Plain X-ray confirms the diagnosis and grades severity by measuring the coracoclavicular distance. Stress views — X-rays taken with the arm hanging under a weight — can unmask grade III instability that is muscle-guarded at rest. MRI is not routinely required for diagnosis but can characterise associated labral, rotator cuff, or biceps tendon pathology in complex presentations.

Recovery and return to sport

Initial management for grades I–III follows a sling-for-comfort approach: immobilisation is not required for joint healing and prolonged sling use risks shoulder stiffness. Early range-of-motion exercises begin within days. As pain subsides, rehabilitation targets restoration of rotator cuff strength, scapular control, and closed-chain shoulder stability. The visible step deformity in grade III injuries typically persists even after full functional recovery — this cosmetic asymmetry does not indicate ongoing instability in most cases.

Return to contact sport requires not just pain-free range of motion but objective strength symmetry (>90% of the uninjured side on isokinetic testing) and demonstrated stability under sport-specific loading. For athletes in overhead or contact sports, this threshold should be met before returning to full training. Protective padding over the AC joint can reduce discomfort on return and lower re-injury risk from direct impact.

Notable cases

  • Sean Strickland — UFC 328 — Shoulder separation sustained during the Strickland vs. Chimaev contest, highlighting the mechanism of AC joint loading in elite MMA exchanges.

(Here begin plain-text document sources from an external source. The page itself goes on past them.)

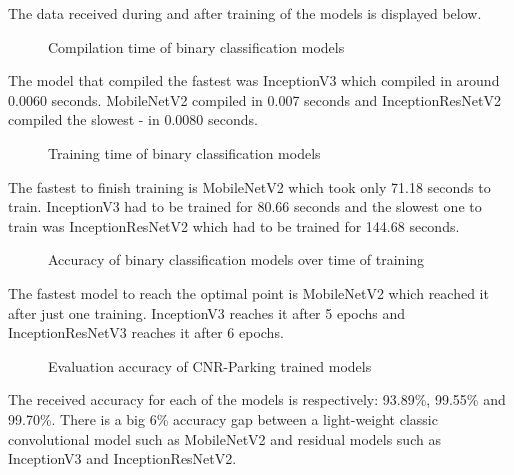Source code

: \documentclass{ijisa}
\begin{document}
The data received during and after training of the models is displayed below.

\begin{figure}[!h]
\centering
\scalebox{0.5}{}
\caption{Compilation time of binary classification models} \label{fig:fig6}
\end{figure}

The model that compiled the fastest was InceptionV3 which compiled in around 0.0060 seconds. MobileNetV2 compiled in 0.007 seconds and InceptionResNetV2 compiled the slowest - in 0.0080 seconds.

\begin{figure}[!h]
\centering
\scalebox{0.5}{}
\caption{Training time of binary classification models} \label{fig:fig7}
\end{figure}

The fastest to finish training is MobileNetV2 which took only 71.18 seconds to train. InceptionV3 had to be trained for 80.66 seconds and the slowest one to train was InceptionResNetV2 which had to be trained for 144.68 seconds.

\begin{figure}[!h]
\centering
\scalebox{0.5}{}
\caption{Accuracy of binary classification models over time of training} \label{fig:fig8}
\end{figure}

The fastest model to reach the optimal point is MobileNetV2 which reached it after just one training. InceptionV3 reaches it after 5 epochs and InceptionResNetV3 reaches it after 6 epochs.

\begin{figure}[!h]
\centering
\scalebox{0.5}{}
\caption{Evaluation accuracy of CNR-Parking trained models} \label{fig:fig9}
\end{figure}

The received accuracy for each of the models is respectively: 93.89\%, 99.55\% and 99.70\%. There is a big 6\% accuracy gap between a light-weight classic convolutional model such as MobileNetV2 and residual models such as InceptionV3 and InceptionResNetV2.\\\\\\\\\\\\
\end{document}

Frequently asked questions

Do I need surgery for an AC joint separation?

Most AC joint separations — grades I through III — are treated conservatively without surgery. Grade I and II injuries involve partial ligament damage and typically resolve with rest, physiotherapy, and a graduated return to activity over 2–8 weeks. Grade III (complete ligament disruption) is controversial: many high-level athletes return to sport without surgery, though some require surgical stabilisation if pain and instability persist beyond 3 months. Grades IV–VI involve significant displacement and almost always warrant surgical repair.

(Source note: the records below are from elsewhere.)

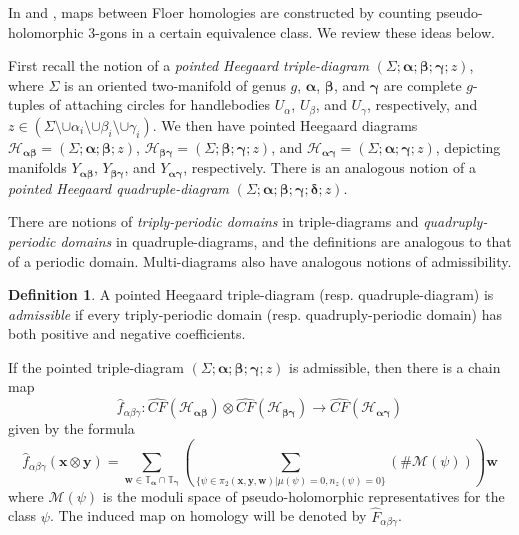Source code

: \documentclass[11pt]{article}
\theoremstyle{plain} \newtheorem{thm}{Theorem}[subsection]
\theoremstyle{plain} \newtheorem{cor}[thm]{Corollary}
\theoremstyle{plain} \newtheorem{prop}[thm]{Proposition}
\theoremstyle{plain} \newtheorem{conj}[thm]{Conjecture}
\theoremstyle{plain} \newtheorem{lem}[thm]{Lemma}
\theoremstyle{definition} \newtheorem{df}[thm]{Definition}
\theoremstyle{remark} \newtheorem{rmk}[thm]{Remark}
\theoremstyle{remark} \newtheorem{obs}[thm]{Observation}
\newcommand{\h}{\mathcal{H}}
\newcommand{\ba}{\boldsymbol{\alpha}}
\newcommand{\bb}{\boldsymbol{\beta}}
\newcommand{\bg}{\boldsymbol{\gamma}}
\newcommand{\bd}{\boldsymbol{\delta}}
\newcommand{\Ta}{\mathbb{T}_{\ba}}
\newcommand{\Tg}{\mathbb{T}_{\bg}}
\newcommand{\bx}{\mathbf{x}}
\newcommand{\by}{\mathbf{y}}
\newcommand{\bw}{\mathbf{w}}
\newcommand{\Yab}{Y_{\ba\bb}}
\newcommand{\Ybg}{Y_{\bb\bg}}
\newcommand{\Yag}{Y_{\ba\bg}}
\begin{document}
In \cite{os:disk} and \cite{os:tri}, maps between Floer homologies are constructed by counting pseudo-holomorphic 3-gons in a certain equivalence class.  We review these ideas below.

First recall the notion of a \textit{pointed Heegaard triple-diagram} $\left(\Sigma; \ba; \bb; \bg; z\right)$, where $\Sigma$ is an oriented two-manifold of genus $g$, $\ba$, $\bb$, and $\bg$ are complete $g$-tuples of attaching circles for handlebodies $U_{\alpha}$, $U_{\beta}$, and $U_{\gamma}$, respectively, and $z \in (\Sigma \setminus \cup \alpha_{i} \setminus \cup \beta_{i} \setminus \cup \gamma_{i})$.  We then have pointed Heegaard diagrams $\h_{\ba\bb} = \left(\Sigma; \ba; \bb; z\right)$, $\h_{\bb\bg} = \left(\Sigma; \bb; \bg; z\right)$, and $\h_{\ba\bg} = \left(\Sigma; \ba; \bg; z\right)$, depicting manifolds $\Yab$, $\Ybg$, and $\Yag$, respectively.  There is an analogous notion of a \textit{pointed Heegaard quadruple-diagram} $\left(\Sigma; \ba; \bb; \bg; \bd; z\right)$.

There are notions of \textit{triply-periodic domains} in triple-diagrams and \textit{quadruply-periodic domains} in quadruple-diagrams, and the definitions are analogous to that of a periodic domain.  Multi-diagrams also have analogous notions of admissibility.

\begin{df}
A pointed Heegaard triple-diagram (resp. quadruple-diagram) is \textit{admissible} if every triply-periodic domain (resp. quadruply-periodic domain) has both positive and negative coefficients.
\end{df}

If the pointed triple-diagram $\left(\Sigma; \ba; \bb; \bg; z\right)$ is admissible, then there is a chain map
\begin{equation*}
\widehat{f}_{\alpha\beta\gamma}: \widehat{CF}(\h_{\ba\bb}) \otimes \widehat{CF}(\h_{\bb\bg}) \rightarrow \widehat{CF}(\h_{\ba\bg})
\end{equation*}
given by the formula
\begin{equation*}
\widehat{f}_{\alpha\beta\gamma}(\bx \otimes \by) =
\displaystyle\sum_{\bw \in \Ta \cap \Tg} \left( \displaystyle\sum_{\{\psi \in \pi_{2}(\bx, \by, \bw)| \mu(\psi) = 0, n_{z}(\psi) = 0\}} \left(\# \mathcal{M}\left(\psi\right)\right)\right)\bw
\end{equation*}
where $\mathcal{M}\left( \psi \right)$ is the moduli space of pseudo-holomorphic representatives for the class $\psi$.  The induced map on homology will be denoted by $\widehat{F}_{\alpha\beta\gamma}$.
\end{document}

How long does an AC joint separation take to heal?

Grade I: 1–2 weeks to pain-free activity. Grade II: 4–8 weeks before return to contact sport. Grade III: 8–16 weeks depending on whether conservative or surgical management is chosen. Surgical cases require an additional 3–4 months of post-operative rehabilitation before return to full activity. Overhead strength and end-range elevation are typically the last capacities to fully return.

What does a separated AC joint feel like?

The hallmark is a prominent bump at the top of the shoulder at the point where the clavicle meets the acromion. This 'step deformity' is most visible from the front. Pain is sharp with overhead movements, cross-body actions (reaching across the chest), and direct pressure on the joint. Sleeping on the affected side is typically uncomfortable. In higher-grade separations, the entire clavicle may appear elevated relative to the acromion.

Can I still train with an AC joint separation?

Lower-body and non-contact training can typically continue within days of a grade I–II injury, provided it does not provoke shoulder pain. Overhead lifting, pressing, and contact training should be suspended until pain-free range of motion is restored and the joint is stable under load. Return to grappling or sparring depends on injury grade and stability — your physiotherapist should clear return-to-contact explicitly, as a fall or impact on an inadequately healed AC joint can worsen the separation.